Why is my Amazon OpenSearch Service cluster in a red or yellow status?

8 minute read
1

My Amazon OpenSearch Service cluster is in a red or yellow cluster status.

Short description

The Monitoring tab in your OpenSearch Service console indicates the status of the least healthy index in your cluster. A cluster status that shows a red status doesn't mean that your cluster is down. This status indicates that at least one primary shard and its replicas aren't allocated to a node. If your cluster status shows a yellow status, then the primary shards for all indices are allocated to nodes in your cluster. However, one or more replica shards aren't allocated to any of the nodes.

Note: Don't reconfigure your domain until you first resolve the red cluster status. If you try to reconfigure your domain when it's in a red cluster status, then it could get stuck in a "Processing" state.

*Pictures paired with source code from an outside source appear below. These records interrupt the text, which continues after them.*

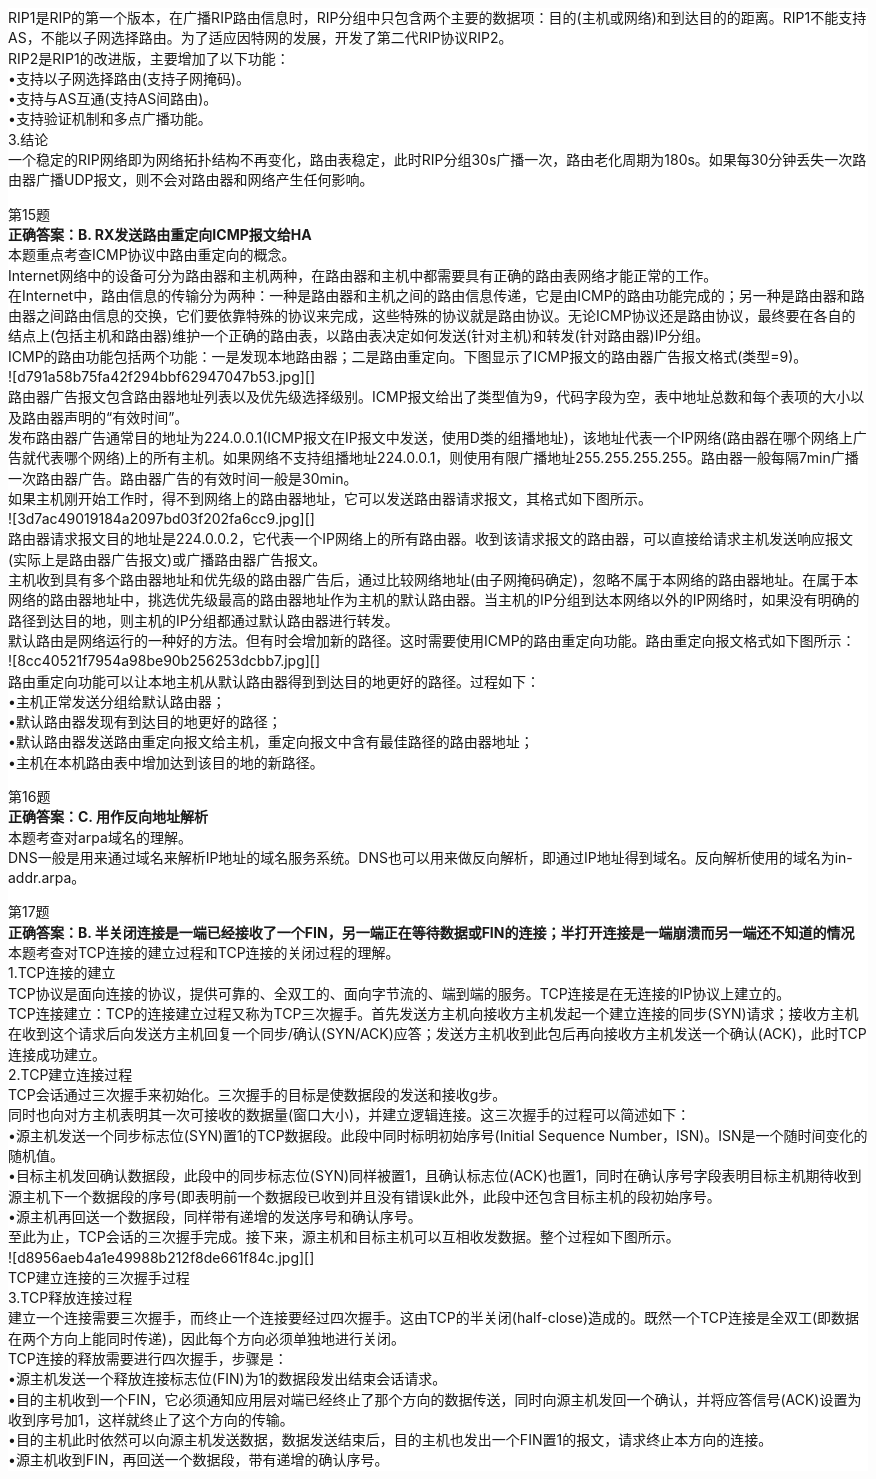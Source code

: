 RIP1是RIP的第一个版本，在广播RIP路由信息时，RIP分组中只包含两个主要的数据项：目的(主机或网络)和到达目的的距离。RIP1不能支持AS，不能以子网选择路由。为了适应因特网的发展，开发了第二代RIP协议RIP2。  
RIP2是RIP1的改进版，主要增加了以下功能：  
•支持以子网选择路由(支持子网掩码)。  
•支持与AS互通(支持AS间路由)。  
•支持验证机制和多点广播功能。  
3.结论  
一个稳定的RIP网络即为网络拓扑结构不再变化，路由表稳定，此时RIP分组30s广播一次，路由老化周期为180s。如果每30分钟丢失一次路由器广播UDP报文，则不会对路由器和网络产生任何影响。  
  
第15题  
**正确答案：B. RX发送路由重定向ICMP报文给HA**  
本题重点考查ICMP协议中路由重定向的概念。  
Internet网络中的设备可分为路由器和主机两种，在路由器和主机中都需要具有正确的路由表网络才能正常的工作。  
在Internet中，路由信息的传输分为两种：一种是路由器和主机之间的路由信息传递，它是由ICMP的路由功能完成的；另一种是路由器和路由器之间路由信息的交换，它们要依靠特殊的协议来完成，这些特殊的协议就是路由协议。无论ICMP协议还是路由协议，最终要在各自的结点上(包括主机和路由器)维护一个正确的路由表，以路由表决定如何发送(针对主机)和转发(针对路由器)IP分组。  
ICMP的路由功能包括两个功能：一是发现本地路由器；二是路由重定向。下图显示了ICMP报文的路由器广告报文格式(类型=9)。  
![d791a58b75fa42f294bbf62947047b53.jpg][]  
路由器广告报文包含路由器地址列表以及优先级选择级别。ICMP报文给出了类型值为9，代码字段为空，表中地址总数和每个表项的大小以及路由器声明的“有效时间”。  
发布路由器广告通常目的地址为224.0.0.1(ICMP报文在IP报文中发送，使用D类的组播地址)，该地址代表一个IP网络(路由器在哪个网络上广告就代表哪个网络)上的所有主机。如果网络不支持组播地址224.0.0.1，则使用有限广播地址255.255.255.255。路由器一般每隔7min广播一次路由器广告。路由器广告的有效时间一般是30min。  
如果主机刚开始工作时，得不到网络上的路由器地址，它可以发送路由器请求报文，其格式如下图所示。  
![3d7ac49019184a2097bd03f202fa6cc9.jpg][]  
路由器请求报文目的地址是224.0.0.2，它代表一个IP网络上的所有路由器。收到该请求报文的路由器，可以直接给请求主机发送响应报文(实际上是路由器广告报文)或广播路由器广告报文。  
主机收到具有多个路由器地址和优先级的路由器广告后，通过比较网络地址(由子网掩码确定)，忽略不属于本网络的路由器地址。在属于本网络的路由器地址中，挑选优先级最高的路由器地址作为主机的默认路由器。当主机的IP分组到达本网络以外的IP网络时，如果没有明确的路径到达目的地，则主机的IP分组都通过默认路由器进行转发。  
默认路由是网络运行的一种好的方法。但有时会增加新的路径。这时需要使用ICMP的路由重定向功能。路由重定向报文格式如下图所示：  
![8cc40521f7954a98be90b256253dcbb7.jpg][]  
路由重定向功能可以让本地主机从默认路由器得到到达目的地更好的路径。过程如下：  
•主机正常发送分组给默认路由器；  
•默认路由器发现有到达目的地更好的路径；  
•默认路由器发送路由重定向报文给主机，重定向报文中含有最佳路径的路由器地址；  
•主机在本机路由表中增加达到该目的地的新路径。  
  
第16题  
**正确答案：C. 用作反向地址解析**  
本题考查对arpa域名的理解。  
DNS一般是用来通过域名来解析IP地址的域名服务系统。DNS也可以用来做反向解析，即通过IP地址得到域名。反向解析使用的域名为in-addr.arpa。  
  
第17题  
**正确答案：B. 半关闭连接是一端已经接收了一个FIN，另一端正在等待数据或FIN的连接；半打开连接是一端崩溃而另一端还不知道的情况**  
本题考查对TCP连接的建立过程和TCP连接的关闭过程的理解。  
1.TCP连接的建立  
TCP协议是面向连接的协议，提供可靠的、全双工的、面向字节流的、端到端的服务。TCP连接是在无连接的IP协议上建立的。  
TCP连接建立：TCP的连接建立过程又称为TCP三次握手。首先发送方主机向接收方主机发起一个建立连接的同步(SYN)请求；接收方主机在收到这个请求后向发送方主机回复一个同步/确认(SYN/ACK)应答；发送方主机收到此包后再向接收方主机发送一个确认(ACK)，此时TCP连接成功建立。  
2.TCP建立连接过程  
TCP会话通过三次握手来初始化。三次握手的目标是使数据段的发送和接收g步。  
同时也向对方主机表明其一次可接收的数据量(窗口大小)，并建立逻辑连接。这三次握手的过程可以简述如下：  
•源主机发送一个同步标志位(SYN)置1的TCP数据段。此段中同时标明初始序号(Initial Sequence Number，ISN)。ISN是一个随时间变化的随机值。  
•目标主机发回确认数据段，此段中的同步标志位(SYN)同样被置1，且确认标志位(ACK)也置1，同时在确认序号字段表明目标主机期待收到源主机下一个数据段的序号(即表明前一个数据段已收到并且没有错误k此外，此段中还包含目标主机的段初始序号。  
•源主机再回送一个数据段，同样带有递增的发送序号和确认序号。  
至此为止，TCP会话的三次握手完成。接下来，源主机和目标主机可以互相收发数据。整个过程如下图所示。  
![d8956aeb4a1e49988b212f8de661f84c.jpg][]  
TCP建立连接的三次握手过程  
3.TCP释放连接过程  
建立一个连接需要三次握手，而终止一个连接要经过四次握手。这由TCP的半关闭(half-close)造成的。既然一个TCP连接是全双工(即数据在两个方向上能同时传递)，因此每个方向必须单独地进行关闭。  
TCP连接的释放需要进行四次握手，步骤是：  
•源主机发送一个释放连接标志位(FIN)为1的数据段发出结束会话请求。  
•目的主机收到一个FIN，它必须通知应用层对端已经终止了那个方向的数据传送，同时向源主机发回一个确认，并将应答信号(ACK)设置为收到序号加1，这样就终止了这个方向的传输。  
•目的主机此时依然可以向源主机发送数据，数据发送结束后，目的主机也发出一个FIN置1的报文，请求终止本方向的连接。  
•源主机收到FIN，再回送一个数据段，带有递增的确认序号。  

[279451cef7714a05912caed7207e4eea.jpg]: https://www.xkxxkx.cn/file/exam/software/网络规划设计师/综合知识/第65题/279451cef7714a05912caed7207e4eea.jpg
[ebfbdbab4e664bff8d9eed2826a7ecf8.jpg]: https://www.xkxxkx.cn/file/exam/software/网络规划设计师/综合知识/第65题/ebfbdbab4e664bff8d9eed2826a7ecf8.jpg
[8be65bc0275247dd9acf0a83ca7eb3ec.jpg]: https://www.xkxxkx.cn/file/exam/software/网络规划设计师/综合知识/第65题/8be65bc0275247dd9acf0a83ca7eb3ec.jpg
[eaaf391f5ed24211b0fd56dc1ebd4589.jpg]: https://www.xkxxkx.cn/file/exam/software/网络规划设计师/综合知识/第65题/eaaf391f5ed24211b0fd56dc1ebd4589.jpg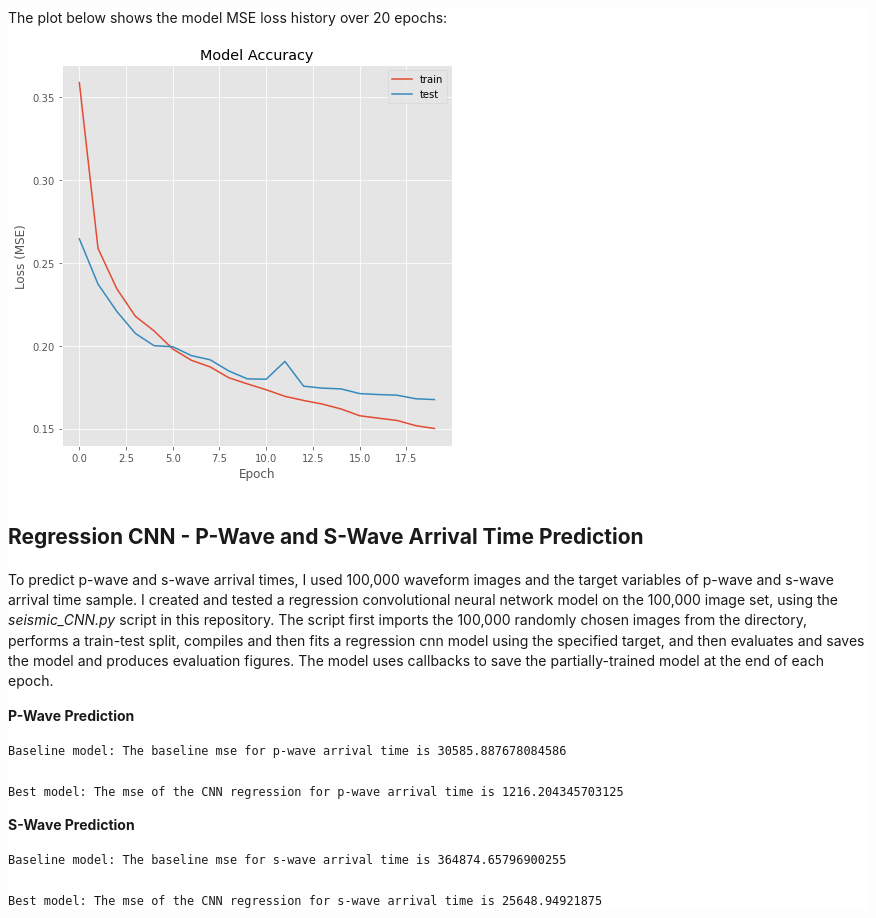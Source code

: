 The plot below shows the model MSE loss history over 20 epochs:

![plot](./Figures/CNN_regression_magnitude_history.png) 


## Regression CNN - P-Wave and S-Wave Arrival Time Prediction

To predict p-wave and s-wave arrival times, I used 100,000 waveform images and the target variables of p-wave and s-wave arrival time sample. I created and tested a regression convolutional neural network model on the 100,000 image set, using the _seismic_CNN.py_ script in this repository. The script first imports the 100,000 randomly chosen images from the directory, performs a train-test split, compiles and then fits a regression cnn model using the specified target, and then evaluates and saves the model and produces evaluation figures. The model uses callbacks to save the partially-trained model at the end of each epoch.

**P-Wave Prediction**

```
Baseline model: The baseline mse for p-wave arrival time is 30585.887678084586 

Best model: The mse of the CNN regression for p-wave arrival time is 1216.204345703125 

```

**S-Wave Prediction**

```
Baseline model: The baseline mse for s-wave arrival time is 364874.65796900255 

Best model: The mse of the CNN regression for s-wave arrival time is 25648.94921875 

```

For more information about clusters stuck in a "Processing" state, see Why is my OpenSearch Service domain stuck in the "Processing" state?

For reasons on why your cluster can enter a red status, see Red cluster status.

Note: In some cases, you might be able to delete and then restore the index from an automated snapshot to resolve your red cluster status.

For reasons on why your cluster can enter a yellow status, see Yellow cluster status.

Note: If your yellow cluster status doesn't resolve itself, you can update the index settings or manually reroute the unassigned shards to resolve the status. If your yellow cluster status doesn't self-resolve, then identify and troubleshoot the root cause. To prevent yellow cluster status, apply the Cluster health best practices.

Resolution

Identify the cause for your unassigned shards

You can use either an AWS Systems Manager Automation runbook or manual curl commands to identify the cause for your unassigned shards.

Use the automation runbook

Navigate to the AWSSupport-TroubleshootOpenSearchRedYellowCluster in the AWS Systems Manager console. Then, follow these steps to configure the automation.

Use curl commands

To identify the unassigned shards, perform the following steps:

  1. List the unassigned shard:

    $ curl -XGET 'domain-endpoint/_cat/shards?h=index,shard,prirep,state,unassigned.reason' | grep UNASSIGNED
  2. Retrieve the details for why the shard is unassigned:

    $ curl -XGET 'domain-endpoint/_cluster/allocation/explain?pretty' -H 'Content-Type:application/json' -d'{
         "index": "<index name>",
         "shard": <shardId>,
         "primary": <true or false>
    }
  3. (Optional) For a red cluster status, delete the indices of concern and identify and address the root cause:

    curl -XDELETE 'domain-endpoint/<index names>'
  4. Then, identify the available snapshots and restore your indices from a snapshot:

    curl -XGET 'domain-endpoint/_snapshot?pretty'

For yellow cluster status, address the root cause so that your shards are assigned.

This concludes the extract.